Único arranjar em seqüência da pilha permite os cientistas de comparar precisamente genomas individuais a um outros do parasita para determinar como relacionado são entre si. Podem igualmente realmente escavar para baixo e localizar únicas diferenças no código genético - diga que um A está mudado a um T - para ver o que aconteceu desde o parasita contaminado isso paciente.

“Nós esperaríamos estas novos mutações ser dispersados aleatòria durante todo o genoma,” Cheeseman diz. “Pelo contrário, nós encontramos que estão visando frequentemente uma família do gene essa transcrição dos controles na malária.”

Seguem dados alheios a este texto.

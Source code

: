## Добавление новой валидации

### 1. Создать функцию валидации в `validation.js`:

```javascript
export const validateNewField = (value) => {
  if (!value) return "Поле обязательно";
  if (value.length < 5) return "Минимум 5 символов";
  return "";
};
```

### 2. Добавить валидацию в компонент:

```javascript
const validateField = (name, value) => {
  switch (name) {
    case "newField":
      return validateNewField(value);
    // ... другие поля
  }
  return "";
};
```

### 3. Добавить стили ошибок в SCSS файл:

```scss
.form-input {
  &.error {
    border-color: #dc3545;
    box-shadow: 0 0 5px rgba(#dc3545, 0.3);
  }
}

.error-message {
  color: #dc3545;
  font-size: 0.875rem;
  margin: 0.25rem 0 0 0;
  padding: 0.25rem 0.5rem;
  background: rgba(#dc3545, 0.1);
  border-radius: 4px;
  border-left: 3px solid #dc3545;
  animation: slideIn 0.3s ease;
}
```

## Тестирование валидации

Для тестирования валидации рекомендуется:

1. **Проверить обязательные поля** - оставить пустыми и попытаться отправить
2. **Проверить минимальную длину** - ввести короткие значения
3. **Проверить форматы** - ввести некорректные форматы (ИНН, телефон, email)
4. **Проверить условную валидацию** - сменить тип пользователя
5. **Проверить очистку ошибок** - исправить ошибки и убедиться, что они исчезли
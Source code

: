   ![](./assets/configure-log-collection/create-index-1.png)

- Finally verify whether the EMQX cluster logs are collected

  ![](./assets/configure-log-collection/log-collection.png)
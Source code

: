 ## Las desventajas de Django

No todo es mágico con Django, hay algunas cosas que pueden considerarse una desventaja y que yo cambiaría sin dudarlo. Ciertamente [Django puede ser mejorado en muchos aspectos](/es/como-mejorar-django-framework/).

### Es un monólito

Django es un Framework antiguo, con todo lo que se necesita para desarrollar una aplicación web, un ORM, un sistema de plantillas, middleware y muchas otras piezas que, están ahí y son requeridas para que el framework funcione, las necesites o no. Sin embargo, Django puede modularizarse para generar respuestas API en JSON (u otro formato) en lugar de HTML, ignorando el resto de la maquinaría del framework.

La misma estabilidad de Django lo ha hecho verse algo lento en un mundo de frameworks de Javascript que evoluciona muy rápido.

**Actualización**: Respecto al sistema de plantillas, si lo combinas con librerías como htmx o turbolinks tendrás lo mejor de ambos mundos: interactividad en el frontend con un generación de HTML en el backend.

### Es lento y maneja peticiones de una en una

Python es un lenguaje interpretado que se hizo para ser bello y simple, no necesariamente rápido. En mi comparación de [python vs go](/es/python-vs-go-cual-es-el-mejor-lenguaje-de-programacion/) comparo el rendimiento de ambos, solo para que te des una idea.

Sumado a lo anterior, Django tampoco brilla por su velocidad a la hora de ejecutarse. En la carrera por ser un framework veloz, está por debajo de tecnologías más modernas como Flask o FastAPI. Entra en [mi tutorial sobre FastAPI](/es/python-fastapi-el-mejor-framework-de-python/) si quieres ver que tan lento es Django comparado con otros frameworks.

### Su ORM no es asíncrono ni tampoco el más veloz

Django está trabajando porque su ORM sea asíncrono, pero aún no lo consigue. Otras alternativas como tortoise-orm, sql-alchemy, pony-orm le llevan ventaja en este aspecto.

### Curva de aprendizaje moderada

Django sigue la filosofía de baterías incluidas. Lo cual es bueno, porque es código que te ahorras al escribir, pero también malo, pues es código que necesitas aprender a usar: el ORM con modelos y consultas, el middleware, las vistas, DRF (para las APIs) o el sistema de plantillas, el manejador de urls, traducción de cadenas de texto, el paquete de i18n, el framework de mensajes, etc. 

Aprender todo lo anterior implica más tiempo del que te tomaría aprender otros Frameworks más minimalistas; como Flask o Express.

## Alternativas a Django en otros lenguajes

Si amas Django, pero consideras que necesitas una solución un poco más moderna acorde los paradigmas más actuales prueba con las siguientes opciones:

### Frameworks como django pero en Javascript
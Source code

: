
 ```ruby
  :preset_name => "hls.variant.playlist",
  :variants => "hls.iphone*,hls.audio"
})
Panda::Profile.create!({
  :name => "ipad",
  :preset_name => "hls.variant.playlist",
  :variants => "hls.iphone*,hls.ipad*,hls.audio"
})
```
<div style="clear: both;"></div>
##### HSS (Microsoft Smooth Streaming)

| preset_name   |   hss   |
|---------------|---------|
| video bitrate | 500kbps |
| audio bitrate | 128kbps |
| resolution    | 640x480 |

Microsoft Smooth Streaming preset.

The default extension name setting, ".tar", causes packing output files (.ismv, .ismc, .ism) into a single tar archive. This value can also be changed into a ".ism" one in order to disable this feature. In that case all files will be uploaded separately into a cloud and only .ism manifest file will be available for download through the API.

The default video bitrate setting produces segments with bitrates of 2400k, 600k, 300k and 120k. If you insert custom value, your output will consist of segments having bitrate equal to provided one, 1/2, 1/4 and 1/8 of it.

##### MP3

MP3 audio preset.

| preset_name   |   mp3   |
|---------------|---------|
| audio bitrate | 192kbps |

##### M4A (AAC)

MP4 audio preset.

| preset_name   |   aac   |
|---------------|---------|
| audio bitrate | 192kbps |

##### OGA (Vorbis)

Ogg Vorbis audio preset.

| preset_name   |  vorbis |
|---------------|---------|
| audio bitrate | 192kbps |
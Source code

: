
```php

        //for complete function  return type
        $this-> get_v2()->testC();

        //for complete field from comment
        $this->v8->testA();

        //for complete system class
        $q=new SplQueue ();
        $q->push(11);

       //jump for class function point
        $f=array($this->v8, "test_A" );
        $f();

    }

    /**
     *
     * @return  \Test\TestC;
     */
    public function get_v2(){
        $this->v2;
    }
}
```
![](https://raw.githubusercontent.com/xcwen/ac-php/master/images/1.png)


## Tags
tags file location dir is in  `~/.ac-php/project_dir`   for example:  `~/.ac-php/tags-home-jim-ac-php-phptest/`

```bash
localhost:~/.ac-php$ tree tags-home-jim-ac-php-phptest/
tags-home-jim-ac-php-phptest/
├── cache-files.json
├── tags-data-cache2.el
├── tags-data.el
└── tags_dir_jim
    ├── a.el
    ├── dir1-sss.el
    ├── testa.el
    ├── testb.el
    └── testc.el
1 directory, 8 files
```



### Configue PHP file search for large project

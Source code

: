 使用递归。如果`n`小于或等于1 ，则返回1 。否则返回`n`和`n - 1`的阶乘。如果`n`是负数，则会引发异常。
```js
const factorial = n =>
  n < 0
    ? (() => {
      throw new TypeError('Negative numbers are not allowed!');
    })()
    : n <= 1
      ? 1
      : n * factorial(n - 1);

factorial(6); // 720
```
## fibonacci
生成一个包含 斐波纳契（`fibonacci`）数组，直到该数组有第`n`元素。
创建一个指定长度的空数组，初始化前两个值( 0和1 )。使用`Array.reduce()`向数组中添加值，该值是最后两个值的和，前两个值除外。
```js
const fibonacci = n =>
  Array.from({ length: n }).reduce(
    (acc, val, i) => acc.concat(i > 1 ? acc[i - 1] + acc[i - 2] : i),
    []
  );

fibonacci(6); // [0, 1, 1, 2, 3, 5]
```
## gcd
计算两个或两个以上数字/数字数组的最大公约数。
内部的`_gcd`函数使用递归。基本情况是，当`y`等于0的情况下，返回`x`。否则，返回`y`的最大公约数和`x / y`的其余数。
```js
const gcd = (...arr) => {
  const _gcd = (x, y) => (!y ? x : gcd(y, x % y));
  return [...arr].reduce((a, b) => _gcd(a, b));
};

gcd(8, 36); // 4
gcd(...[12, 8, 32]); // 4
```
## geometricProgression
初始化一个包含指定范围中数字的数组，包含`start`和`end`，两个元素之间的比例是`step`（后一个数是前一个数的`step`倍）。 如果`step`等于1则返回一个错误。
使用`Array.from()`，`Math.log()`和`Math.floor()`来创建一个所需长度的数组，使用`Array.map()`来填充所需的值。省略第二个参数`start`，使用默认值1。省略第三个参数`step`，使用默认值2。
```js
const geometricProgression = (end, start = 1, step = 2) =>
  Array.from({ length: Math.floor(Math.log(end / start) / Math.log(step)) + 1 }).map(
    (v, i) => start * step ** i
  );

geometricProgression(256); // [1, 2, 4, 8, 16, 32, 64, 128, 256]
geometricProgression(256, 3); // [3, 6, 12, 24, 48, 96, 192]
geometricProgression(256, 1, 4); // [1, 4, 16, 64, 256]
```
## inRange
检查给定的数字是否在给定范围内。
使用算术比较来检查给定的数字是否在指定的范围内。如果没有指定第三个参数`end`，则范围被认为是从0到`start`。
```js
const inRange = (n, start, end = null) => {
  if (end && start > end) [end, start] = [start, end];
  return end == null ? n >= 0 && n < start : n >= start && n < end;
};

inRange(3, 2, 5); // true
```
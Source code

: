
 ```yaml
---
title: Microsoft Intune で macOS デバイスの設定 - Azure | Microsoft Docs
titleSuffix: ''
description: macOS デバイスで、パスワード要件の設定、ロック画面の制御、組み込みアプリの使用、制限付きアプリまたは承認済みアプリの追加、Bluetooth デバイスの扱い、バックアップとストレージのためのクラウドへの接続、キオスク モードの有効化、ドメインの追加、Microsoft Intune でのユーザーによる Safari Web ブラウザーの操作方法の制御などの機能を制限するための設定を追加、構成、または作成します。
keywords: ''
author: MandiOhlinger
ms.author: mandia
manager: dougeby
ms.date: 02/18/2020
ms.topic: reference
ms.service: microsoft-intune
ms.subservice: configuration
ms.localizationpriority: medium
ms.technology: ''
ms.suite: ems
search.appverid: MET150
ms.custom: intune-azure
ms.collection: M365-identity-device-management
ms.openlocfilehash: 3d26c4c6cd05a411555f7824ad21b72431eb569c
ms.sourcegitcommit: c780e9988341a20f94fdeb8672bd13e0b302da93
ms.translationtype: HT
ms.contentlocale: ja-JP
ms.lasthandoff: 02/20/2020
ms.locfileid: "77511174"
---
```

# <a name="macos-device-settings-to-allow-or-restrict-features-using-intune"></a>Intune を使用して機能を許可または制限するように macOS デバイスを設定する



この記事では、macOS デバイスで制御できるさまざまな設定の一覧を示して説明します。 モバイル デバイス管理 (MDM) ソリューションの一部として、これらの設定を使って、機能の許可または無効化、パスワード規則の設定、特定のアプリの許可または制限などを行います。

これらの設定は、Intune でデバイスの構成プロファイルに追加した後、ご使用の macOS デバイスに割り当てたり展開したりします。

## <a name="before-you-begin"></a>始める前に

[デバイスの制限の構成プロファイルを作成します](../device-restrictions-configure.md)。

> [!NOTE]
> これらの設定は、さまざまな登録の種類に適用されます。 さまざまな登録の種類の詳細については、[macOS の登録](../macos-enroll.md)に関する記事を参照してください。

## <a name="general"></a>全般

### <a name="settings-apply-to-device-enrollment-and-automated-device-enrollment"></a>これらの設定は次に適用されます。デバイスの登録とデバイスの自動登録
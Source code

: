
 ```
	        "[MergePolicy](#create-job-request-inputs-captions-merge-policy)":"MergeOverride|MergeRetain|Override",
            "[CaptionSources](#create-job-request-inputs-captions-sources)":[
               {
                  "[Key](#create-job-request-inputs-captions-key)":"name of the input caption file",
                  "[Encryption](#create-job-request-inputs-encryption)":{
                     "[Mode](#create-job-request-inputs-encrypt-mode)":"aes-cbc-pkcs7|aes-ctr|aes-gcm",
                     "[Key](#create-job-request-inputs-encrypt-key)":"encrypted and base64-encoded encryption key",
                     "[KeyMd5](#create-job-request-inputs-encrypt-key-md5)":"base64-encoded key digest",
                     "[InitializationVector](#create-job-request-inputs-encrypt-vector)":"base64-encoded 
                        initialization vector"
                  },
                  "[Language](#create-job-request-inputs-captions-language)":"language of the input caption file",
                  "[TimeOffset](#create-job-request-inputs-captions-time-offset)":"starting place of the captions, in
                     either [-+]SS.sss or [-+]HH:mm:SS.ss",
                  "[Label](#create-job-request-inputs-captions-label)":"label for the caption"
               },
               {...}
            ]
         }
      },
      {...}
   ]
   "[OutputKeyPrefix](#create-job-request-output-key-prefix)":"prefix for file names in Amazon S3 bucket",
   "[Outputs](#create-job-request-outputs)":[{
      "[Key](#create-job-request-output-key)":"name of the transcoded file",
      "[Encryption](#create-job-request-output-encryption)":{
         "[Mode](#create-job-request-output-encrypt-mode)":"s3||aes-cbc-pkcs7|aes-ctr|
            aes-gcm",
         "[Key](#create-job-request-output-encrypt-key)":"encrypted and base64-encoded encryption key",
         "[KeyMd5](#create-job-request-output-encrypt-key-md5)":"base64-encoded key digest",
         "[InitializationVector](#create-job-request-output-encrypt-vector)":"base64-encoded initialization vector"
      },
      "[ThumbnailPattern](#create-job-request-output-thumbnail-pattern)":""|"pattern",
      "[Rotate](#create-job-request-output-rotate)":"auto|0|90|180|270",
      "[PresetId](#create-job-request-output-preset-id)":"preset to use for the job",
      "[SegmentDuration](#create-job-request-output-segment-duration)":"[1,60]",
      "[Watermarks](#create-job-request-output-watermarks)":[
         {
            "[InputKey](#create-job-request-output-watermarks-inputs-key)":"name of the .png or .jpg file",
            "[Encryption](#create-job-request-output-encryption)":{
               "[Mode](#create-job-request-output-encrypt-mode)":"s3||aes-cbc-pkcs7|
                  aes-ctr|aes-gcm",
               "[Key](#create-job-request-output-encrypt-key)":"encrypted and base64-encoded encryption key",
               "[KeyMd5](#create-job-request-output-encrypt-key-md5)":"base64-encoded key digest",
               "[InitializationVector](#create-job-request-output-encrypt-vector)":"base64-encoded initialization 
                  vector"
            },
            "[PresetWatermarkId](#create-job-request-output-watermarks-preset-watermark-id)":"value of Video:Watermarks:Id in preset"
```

Mas aquela não é a única coisa notável sobre os resultados. O que excita realmente Cheeseman é que quando a equipe comparou a única pilha que arranja em seqüência dados para o vivax do P. e o falciparum do P., a mesma família do gene da transcrição conteve a maioria de mutações novas para ambas as espécies.

“Nós temos duas espécies diferentes de malária de duas porções diferentes do mundo, Tailândia e Malawi,” diz. “Quando nós vemos a mesma coisa acontecer independente na espécie diferente, este é um exemplo da evolução convergente.”

Ou seja os processos similares puderam dar forma a testes padrões similares da mutação em ambas as espécies, mesmo que seu último antepassado comum fosse milhões de anos há.

A equipe não sabe ainda que impacto as mutações têm no parasita e em sua capacidade para persistir e causar dano em anfitriões humanos. As mutações podem ser críticas para a sobrevivência, ou a algo como a resistência de droga, ou podem revelar aqueles genes são sem importância.

“Nós não conhecemos o que estas mutações estão fazendo,” Cheeseman dizemos. “Mas o facto de que estão visando o que é visto para ser uma parte razoavelmente fundamental do ciclo de vida do parasita é interessante e digno de muita continuação.”

Source:
Journal reference:

Dia, A., et al. (2021) Single-genome sequencing reveals within-host evolution of human malaria parasites. Cell Host & Microbe. doi.org/10.1016/j.chom.2021.08.009.